Weekend Watch — 4/14/23
Trauma recovery + Buster Poindexter gets Scorsesed + screen reunion between brat packers Molly Ringwald & Ally Sheedy...
We’re cruising into the weekend with another awesome list of movie releases, series drops, and tv shows, as seen on this week’s TueDo List — LET’S GO!
Here are this week’s picks:
Single Drunk Female | Season 2 (Freeform Network; Hulu): A public flameout at a New York media company forces 20-something alcoholic Samantha Fink (Sofia Black-D'Elia) to move back home with her bossy mother (Ally Sheedy); Samantha then sets out on a path to figure out her best self while confronted with remnants of her old life. Molly Ringwald joins Breakfast Club bud for Season 2 of this Jenni Konner-produced comedy.

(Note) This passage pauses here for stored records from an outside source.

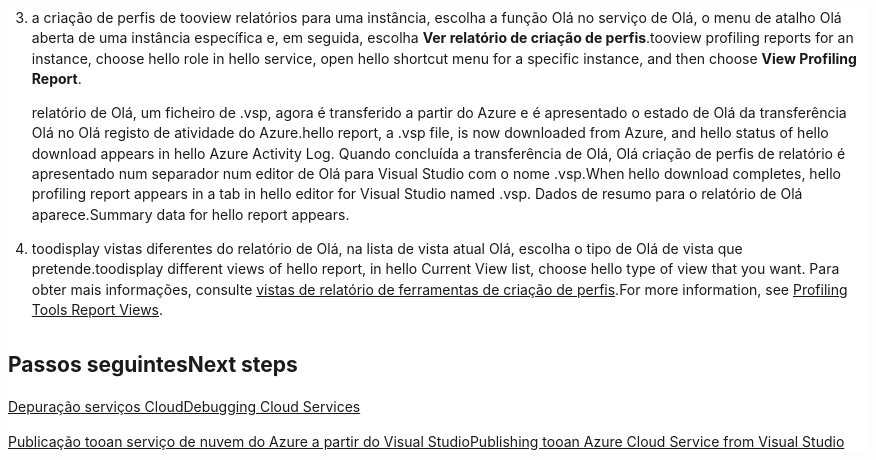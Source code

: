 3. <span data-ttu-id="2172d-183">a criação de perfis de tooview relatórios para uma instância, escolha a função Olá no serviço de Olá, o menu de atalho Olá aberta de uma instância específica e, em seguida, escolha **Ver relatório de criação de perfis**.</span><span class="sxs-lookup"><span data-stu-id="2172d-183">tooview profiling reports for an instance, choose hello role in hello service, open hello shortcut menu for a specific instance, and then choose **View Profiling Report**.</span></span>
   
    <span data-ttu-id="2172d-184">relatório de Olá, um ficheiro de .vsp, agora é transferido a partir do Azure e é apresentado o estado de Olá da transferência Olá no Olá registo de atividade do Azure.</span><span class="sxs-lookup"><span data-stu-id="2172d-184">hello report, a .vsp file, is now downloaded from Azure, and hello status of hello download appears in hello  Azure Activity Log.</span></span> <span data-ttu-id="2172d-185">Quando concluída a transferência de Olá, Olá criação de perfis de relatório é apresentado num separador num editor de Olá para Visual Studio com o nome <Role name>  *<Instance Number>*  <identifier>.vsp.</span><span class="sxs-lookup"><span data-stu-id="2172d-185">When hello download completes, hello profiling report appears in a tab in hello editor for Visual Studio named <Role name>*<Instance Number>*<identifier>.vsp.</span></span> <span data-ttu-id="2172d-186">Dados de resumo para o relatório de Olá aparece.</span><span class="sxs-lookup"><span data-stu-id="2172d-186">Summary data for hello report appears.</span></span>
4. <span data-ttu-id="2172d-187">toodisplay vistas diferentes do relatório de Olá, na lista de vista atual Olá, escolha o tipo de Olá de vista que pretende.</span><span class="sxs-lookup"><span data-stu-id="2172d-187">toodisplay different views of hello report, in hello Current View list, choose hello type of view that you want.</span></span> <span data-ttu-id="2172d-188">Para obter mais informações, consulte [vistas de relatório de ferramentas de criação de perfis](https://msdn.microsoft.com/library/azure/bb385755.aspx).</span><span class="sxs-lookup"><span data-stu-id="2172d-188">For more information, see [Profiling Tools Report Views](https://msdn.microsoft.com/library/azure/bb385755.aspx).</span></span>

## <a name="next-steps"></a><span data-ttu-id="2172d-189">Passos seguintes</span><span class="sxs-lookup"><span data-stu-id="2172d-189">Next steps</span></span>
[<span data-ttu-id="2172d-190">Depuração serviços Cloud</span><span class="sxs-lookup"><span data-stu-id="2172d-190">Debugging Cloud Services</span></span>](https://msdn.microsoft.com/library/azure/ee405479.aspx)

[<span data-ttu-id="2172d-191">Publicação tooan serviço de nuvem do Azure a partir do Visual Studio</span><span class="sxs-lookup"><span data-stu-id="2172d-191">Publishing tooan Azure Cloud Service from Visual Studio</span></span>](https://msdn.microsoft.com/library/azure/ee460772.aspx)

Personality Crisis: One Night Only (Showtime): Martin Scorsese turns his camera on another beloved New York institution: the singular David Johansen. Equally celebrated as the lead singer-songwriter of the androgynous '70s glam punk groundbreakers The New York Dolls and for his complete reinvention as hepcat lounge lizard Buster Poindexter in the '80s, the chameleonic Johansen has created an entire genre unto himself, combining swing, blues, and rock for something at once mischievous and deeply personal.
Seven Kings Must Die (Netflix): Uhtred (Alexander Dreymon) is back in this film topping off The Last Kingdom historical fiction series. Following the death of King Edward, invaders, and rival heirs do battle for the crown. Uthred and his comrades strive to form a united England.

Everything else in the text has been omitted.